**Task item**
From the entries below, copy every line that holds the word "taxes".

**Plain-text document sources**
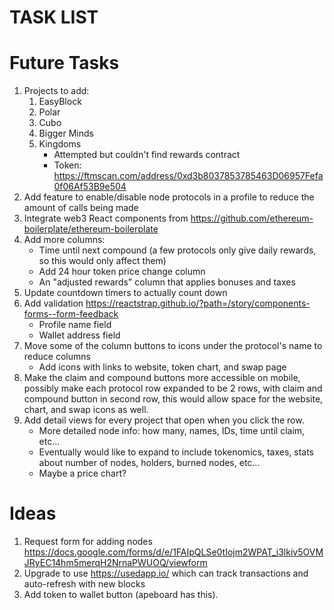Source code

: # TASK LIST

# Future Tasks
1. Projects to add:
    1. EasyBlock
    2. Polar
    3. Cubo
    4. Bigger Minds
    5. Kingdoms
        - Attempted but couldn't find rewards contract
        - Token: https://ftmscan.com/address/0xd3b8037853785463D06957Fefa0f06Af53B9e504
2. Add feature to enable/disable node protocols in a profile to reduce the amount of calls being made
3. Integrate web3 React components from https://github.com/ethereum-boilerplate/ethereum-boilerplate
3. Add more columns:
    - Time until next compound (a few protocols only give daily rewards, so this would only affect them)
    - Add 24 hour token price change column
    - An "adjusted rewards" column that applies bonuses and taxes
4. Update countdown timers to actually count down
5. Add validation https://reactstrap.github.io/?path=/story/components-forms--form-feedback
    - Profile name field
    - Wallet address field
6. Move some of the column buttons to icons under the protocol's name to reduce columns
    - Add icons with links to website, token chart, and swap page
7. Make the claim and compound buttons more accessible on mobile, possibly make each protocol row expanded to be 2 rows, with claim and compound button in second row, this would allow space for the website, chart, and swap icons as well.
8. Add detail views for every project that open when you click the row.
    - More detailed node info: how many, names, IDs, time until claim, etc...
    - Eventually would like to expand to include tokenomics, taxes, stats about number of nodes, holders, burned nodes, etc...
    - Maybe a price chart?

# Ideas
1. Request form for adding nodes https://docs.google.com/forms/d/e/1FAIpQLSe0tIojm2WPAT_i3lkiv5OVMJRyEC14hm5merqH2NrnaPWUOQ/viewform
1. Upgrade to use https://usedapp.io/ which can track transactions and auto-refresh with new blocks
1. Add token to wallet button (apeboard has this).
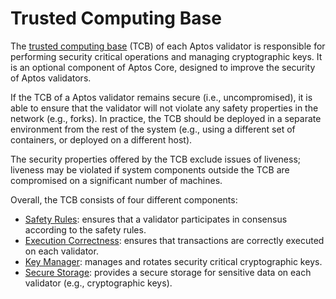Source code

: # Trusted Computing Base

The [trusted computing base](https://en.wikipedia.org/wiki/Trusted_computing_base) (TCB) of each Aptos validator
is responsible for performing security critical operations and managing cryptographic keys. It is an optional
component of Aptos Core, designed to improve the security of Aptos validators.

If the TCB of a Aptos validator remains secure (i.e., uncompromised), it is able to ensure that the validator
will not violate any safety properties in the network (e.g., forks). In practice, the TCB should be deployed
in a separate environment from the rest of the system (e.g., using a different set of containers, or deployed
on a different host).

The security properties offered by the TCB exclude issues of liveness; liveness may be violated if system
components outside the TCB are compromised on a significant number of machines.

Overall, the TCB consists of four different components:

* [Safety Rules](safety_rules/README.md): ensures that a validator participates in consensus according to the safety rules.
* [Execution Correctness](execution_correctness/README.md): ensures that transactions are correctly executed on each validator.
* [Key Manager](key_manager/README.md): manages and rotates security critical cryptographic keys.
* [Secure Storage](secure_storage/README.md): provides a secure storage for sensitive data on each validator (e.g., cryptographic keys).
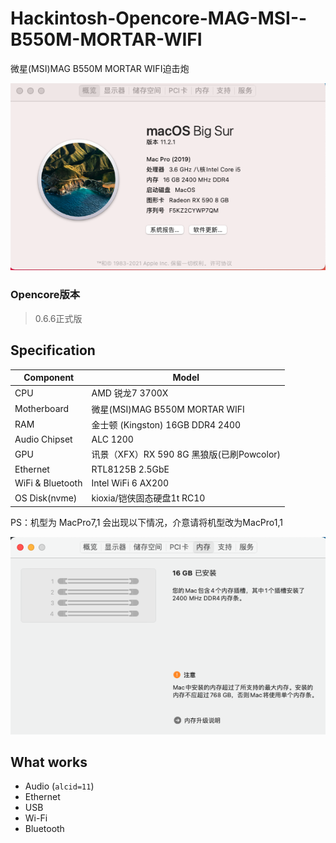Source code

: # Hackintosh-Opencore-MAG-MSI--B550M-MORTAR-WIFI

微星(MSI)MAG B550M MORTAR WIFI迫击炮

![MyOS](MyOS.png)

### Opencore版本

> 0.6.6正式版

## Specification

| **Component**    | **Model**                                 |
| ---------------- | ----------------------------------------- |
| CPU              | AMD 锐龙7 3700X                           |
| Motherboard      | 微星(MSI)MAG B550M MORTAR WIFI            |
| RAM              | 金士顿 (Kingston) 16GB DDR4 2400          |
| Audio Chipset    | ALC 1200                                  |
| GPU              | 讯景（XFX）RX 590 8G 黑狼版(已刷Powcolor) |
| Ethernet         | RTL8125B 2.5GbE                           |
| WiFi & Bluetooth | Intel WiFi 6 AX200                        |
| OS Disk(nvme)    | kioxia/铠侠固态硬盘1t RC10                |

PS：机型为 MacPro7,1 会出现以下情况，介意请将机型改为MacPro1,1

![RAM-issu](RAM-issu.png)

## What works

- Audio (`alcid=11`)
- Ethernet
- USB
- Wi-Fi
- Bluetooth



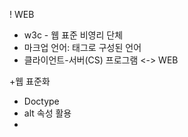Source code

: ! WEB
  - w3c - 웹 표준 비영리 단체
  - 마크업 언어: 태그로 구성된 언어
  - 클라이언트-서버(CS) 프로그램 <-> WEB

+웹 표준화
  - Doctype
  - alt 속성 활용
  -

**Solution below**
    - An "adjusted rewards" column that applies bonuses and taxes
    - Eventually would like to expand to include tokenomics, taxes, stats about number of nodes, holders, burned nodes, etc...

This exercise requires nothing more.